§ What the task requires: Copy nothing but the lines from the opening of the entries through the line that contains "For a given", exactly as written. Drop the pictures.

Stored data entries:
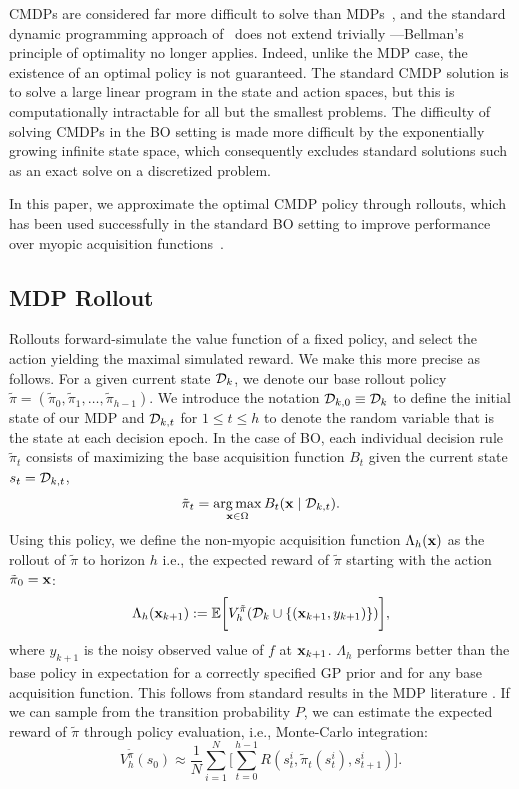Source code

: CMDPs are considered far more difficult to solve than MDPs~\citep{altman1999constrained}, and the standard dynamic programming approach of~\citet{bertsekas1995dynamic} does not extend trivially ---Bellman's principle of optimality no longer applies.
Indeed, unlike the MDP case, the existence of an optimal policy is not guaranteed.
The standard CMDP solution is to solve a large linear program in the state and action spaces, but this is computationally intractable for all but the smallest problems.
The difficulty of solving CMDPs in the BO setting is made more difficult by the exponentially growing infinite state space, which consequently excludes standard solutions such as an exact solve on a discretized problem.

In this paper, we approximate the optimal CMDP policy through rollouts, which has been used successfully in the standard BO setting to improve performance over myopic acquisition functions~\citep{lam2016bayesian}.

\subsection{MDP Rollout}
Rollouts forward-simulate the value function of a fixed policy, and select the action yielding the maximal simulated reward.
We make this more precise as follows.
For a given current state $\D_k$, we denote our base rollout policy $\tilde \pi = (\tilde \pi_0, \tilde \pi_1, \ldots ,\tilde \pi_{h-1})$.
We introduce the notation $\D_{k,0}\equiv\D_k$ to define the initial state of our MDP and $\D_{k,t}$ for $1\leq t\leq h$ to denote the random variable that is the state at each decision epoch.
In the case of BO, each individual decision rule $\tilde{\pi}_t$ consists of maximizing the base acquisition function $B_t$ given the current state $s_t=\D_{k,t}$,
\[
    \tilde \pi_t = \argmax_{\bx \in \Omega} B_t(\bx \mid \D_{k,t}).
\]
Using this policy, we define the non-myopic acquisition function $\Lambda_h(\bx)$ as the rollout of $\tilde \pi$ to horizon $h$ i.e., the expected reward of $\tilde{\pi}$ starting with the action $\tilde{\pi}_0=\bx$:
\[
    \Lambda_{h}(\bx_{k+1}) := \E \bigg[ V^{\tilde \pi}_h (\D_k \cup \{(\bx_{k+1}, y_{k+1})\}) \bigg] ,
\]
where $y_{k+1}$ is the noisy observed value of $f$ at $\bx_{k+1}$.
$\Lambda_h$ performs better than the base policy in expectation for a correctly specified GP prior and for any base acquisition function.
This follows from standard results in the MDP literature \citep{bertsekas1995dynamic}.
If we can sample from the transition probability $P$, we can estimate the expected reward of $\tilde \pi$ through policy evaluation, i.e., Monte-Carlo integration:
\[
    V^{\tilde \pi}_h(s_0) \approx \frac{1}{N} \sum_{i=1}^N \bigg[\sum_{t=0}^{h-1} R(s^i_t, \tilde \pi_t(s^i_t), s^i_{t+1}) \bigg].
\]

§ Answer to the exercise:
Source code

: CMDPs are considered far more difficult to solve than MDPs~\citep{altman1999constrained}, and the standard dynamic programming approach of~\citet{bertsekas1995dynamic} does not extend trivially ---Bellman's principle of optimality no longer applies.
Indeed, unlike the MDP case, the existence of an optimal policy is not guaranteed.
The standard CMDP solution is to solve a large linear program in the state and action spaces, but this is computationally intractable for all but the smallest problems.
The difficulty of solving CMDPs in the BO setting is made more difficult by the exponentially growing infinite state space, which consequently excludes standard solutions such as an exact solve on a discretized problem.

In this paper, we approximate the optimal CMDP policy through rollouts, which has been used successfully in the standard BO setting to improve performance over myopic acquisition functions~\citep{lam2016bayesian}.

\subsection{MDP Rollout}
Rollouts forward-simulate the value function of a fixed policy, and select the action yielding the maximal simulated reward.
We make this more precise as follows.
For a given current state $\D_k$, we denote our base rollout policy $\tilde \pi = (\tilde \pi_0, \tilde \pi_1, \ldots ,\tilde \pi_{h-1})$.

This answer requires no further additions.